"Örs isen sabit dur,çekiç isen zamanında vur."
İşte
Türkiye'nin yakın süreçteki
Suriye politikası...
BBC ve diğer büyük
Batı yayın kuruluşlarına
Türkiye'den servis yapan
Suriyeli gazeteci
Hüsnü Mahalli şöyle diyor:
"BBC ve diğer Batı yayın kuruluşlarında Cumhurbaşkanı Sayın Sezer'in cenaze törenine katılma kararı şaşkınlık yarattı.Şam'da ise büyük bir duygusallıkla karşılandı.
Sayın Sezer, herhalde Fransa Cumhurbaşkanı Chirac'tan da daha görkemli bir törenle ağırlanacak.
Beşşar Esad, Sayın Sezer'le bizzat ilgilenecek.
Bu vitrinin ötesinde, çok yakın gelecekte Suriye'den sürpriz karşılıklar gelebilir."
Beklentiler
Ne gibi karşılıklar?
"Türkiye'nin, Suriye haritalarında Hatay'ı kendi topraklarında göstermesine tepkilerini hatırlayın. O haritalar değişebilir.
Su sorunu da karşılıklı bir anlayış noktasına getirilebilir.
PKK'nın Suriye'deki izleri ve parasal olanakları tamamen kazınabilir.
Daha başka güzel boyutlar oluşabilir."
Belirtmeliyim ki, bunlar, yıllardır
Türkiye'de bulunan ama
Suriye'nin de nabzını iyi tutan meslektaşımızın kişisel beklentileri.
Ama şu sözleri yadsınmaz bir gerçek:
"Devletin başına geçecek olan Beşşar Esad'ın, yönetimdekilerin ve Suriye halkının duygulu ve üzgün olduğu bir zamanda Türkiye tarafından yapılan değerli jestin bilincindeyiz."Yeni sayfa
Ayrıca...
Suriyeli meslektaşımız, bir de
"iç istihbarat" veriyor:
"Hafız Esad daha hayattayken, Türkiye ile politikasında kısa süre önce yörünge değiştirmişti.Arap ülkelerinin liderlerine 'biz, Türkiye'ye 15 yıldır yanlış yapıyoruz.
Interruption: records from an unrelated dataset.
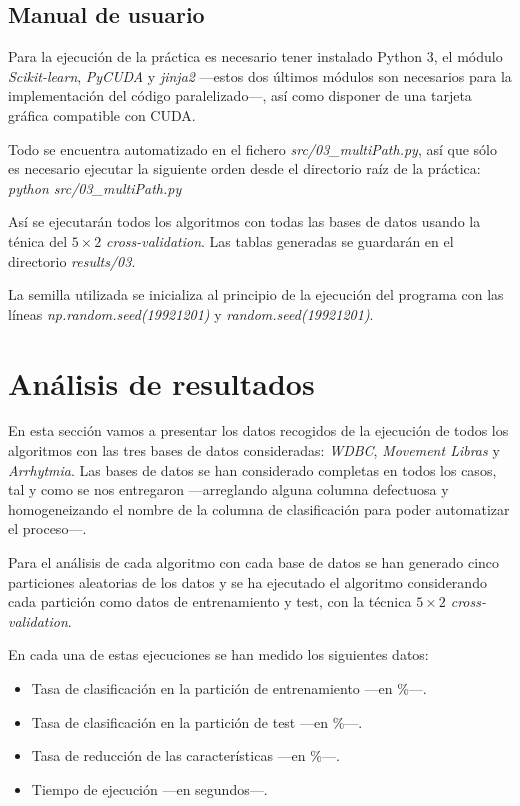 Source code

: \documentclass[a4paper, 11pt, titlepage]{article}
\begin{document}
    \subsection{Manual de usuario}
    Para la ejecución de la práctica es necesario tener instalado Python 3, el módulo \emph{Scikit-learn}, \emph{PyCUDA} y \emph{jinja2} ---estos dos últimos módulos son necesarios para la implementación del código paralelizado---, así como disponer de una tarjeta gráfica compatible con CUDA.

    Todo se encuentra automatizado en el fichero \emph{src/03\_multiPath.py}, así que sólo es necesario ejecutar la siguiente orden desde el directorio raíz de la práctica: \emph{python src/03\_multiPath.py}

    Así se ejecutarán todos los algoritmos con todas las bases de datos usando la ténica del  $5\times2$ \emph{cross-validation}. Las tablas generadas se guardarán en el directorio \emph{results/03}.

    La semilla utilizada se inicializa al principio de la ejecución del programa con las líneas \emph{np.random.seed(19921201)} y \emph{random.seed(19921201)}.


    \section{Análisis de resultados}

    En esta sección vamos a presentar los datos recogidos de la ejecución de todos los algoritmos con las tres bases de datos consideradas: \emph{WDBC}, \emph{Movement Libras} y \emph{Arrhytmia}. Las bases de datos se han considerado completas en todos los casos, tal y como se nos entregaron ---arreglando alguna columna defectuosa y homogeneizando el nombre de la columna de clasificación para poder automatizar el proceso---.

    Para el análisis de cada algoritmo con cada base de datos se han generado cinco particiones aleatorias de los datos y se ha ejecutado el algoritmo considerando cada partición como datos de entrenamiento y test, con la técnica \emph{$5\times2$ cross-validation}.

    En cada una de estas ejecuciones se han medido los siguientes datos:
    \begin{itemize}
        \item Tasa de clasificación en la partición de entrenamiento ---en \%---.
        \item Tasa de clasificación en la partición de test ---en \%---.
        \item Tasa de reducción de las características ---en \%---.
        \item Tiempo de ejecución ---en segundos---.
    \end{itemize}
\end{document}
Türkiye'yi İsrail ile yakınlaşmaya biz ittik.
Bu politikayı değiştirmeliyiz.
Türkiye ile yakınlaşmalıyız'
demişti.Şam yönetiminde yer alan güçlü adamlara da, Türkiye politikası için yeni yörüngeyi benimsetmişti.
Bu bakımdan, Hafız Esad'ın yerine gelecek olan oğlu Beşşar'ın Türkiye'ye yeni sayfa açmak için çok direnişle karşılaşmayacağı söylenebilir."
İşte
Türkiye'nin
Şam'daki cenaze törenine
Cumhurbaşkanı düzeyinde katılmasının akılcılığı.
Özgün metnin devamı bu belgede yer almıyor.